WHAT IS BEING ASKED:
Report back every line from the entries below in which the word "with" occurs.

DATA EXTRACT:

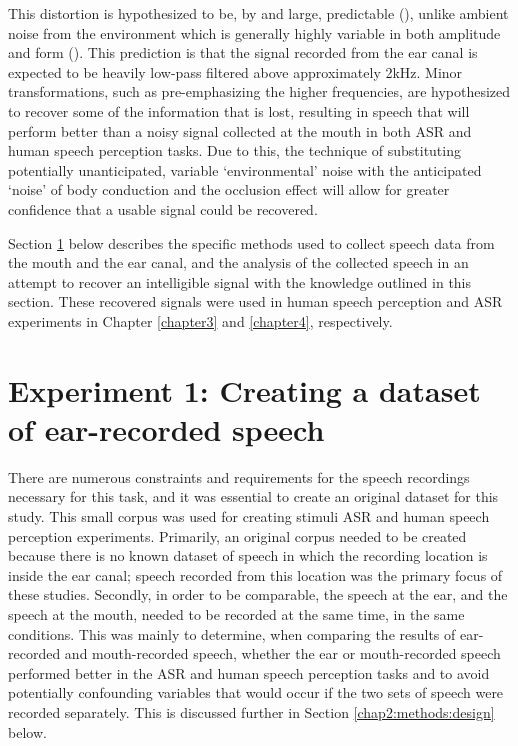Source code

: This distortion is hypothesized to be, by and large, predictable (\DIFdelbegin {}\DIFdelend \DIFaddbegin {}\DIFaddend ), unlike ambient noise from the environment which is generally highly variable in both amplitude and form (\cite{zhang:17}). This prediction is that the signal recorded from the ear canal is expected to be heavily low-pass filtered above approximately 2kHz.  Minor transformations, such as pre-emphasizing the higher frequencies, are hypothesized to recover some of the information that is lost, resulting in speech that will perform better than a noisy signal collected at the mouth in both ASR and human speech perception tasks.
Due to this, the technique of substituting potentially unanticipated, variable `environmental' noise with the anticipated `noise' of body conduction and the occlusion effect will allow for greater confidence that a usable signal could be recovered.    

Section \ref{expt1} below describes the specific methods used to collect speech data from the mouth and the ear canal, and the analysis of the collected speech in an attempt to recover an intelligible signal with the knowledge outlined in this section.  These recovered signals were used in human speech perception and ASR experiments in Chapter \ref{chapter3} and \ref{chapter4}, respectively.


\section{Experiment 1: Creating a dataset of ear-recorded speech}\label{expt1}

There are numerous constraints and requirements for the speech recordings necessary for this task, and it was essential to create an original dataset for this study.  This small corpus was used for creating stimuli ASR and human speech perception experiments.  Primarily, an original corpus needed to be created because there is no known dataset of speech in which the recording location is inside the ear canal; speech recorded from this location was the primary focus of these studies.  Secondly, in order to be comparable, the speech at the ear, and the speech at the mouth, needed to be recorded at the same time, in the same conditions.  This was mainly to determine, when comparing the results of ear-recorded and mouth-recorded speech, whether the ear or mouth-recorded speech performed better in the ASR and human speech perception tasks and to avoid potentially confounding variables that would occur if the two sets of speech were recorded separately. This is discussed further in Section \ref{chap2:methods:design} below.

PROBLEM SOLUTION:
Due to this, the technique of substituting potentially unanticipated, variable `environmental' noise with the anticipated `noise' of body conduction and the occlusion effect will allow for greater confidence that a usable signal could be recovered.    
Section \ref{expt1} below describes the specific methods used to collect speech data from the mouth and the ear canal, and the analysis of the collected speech in an attempt to recover an intelligible signal with the knowledge outlined in this section.  These recovered signals were used in human speech perception and ASR experiments in Chapter \ref{chapter3} and \ref{chapter4}, respectively.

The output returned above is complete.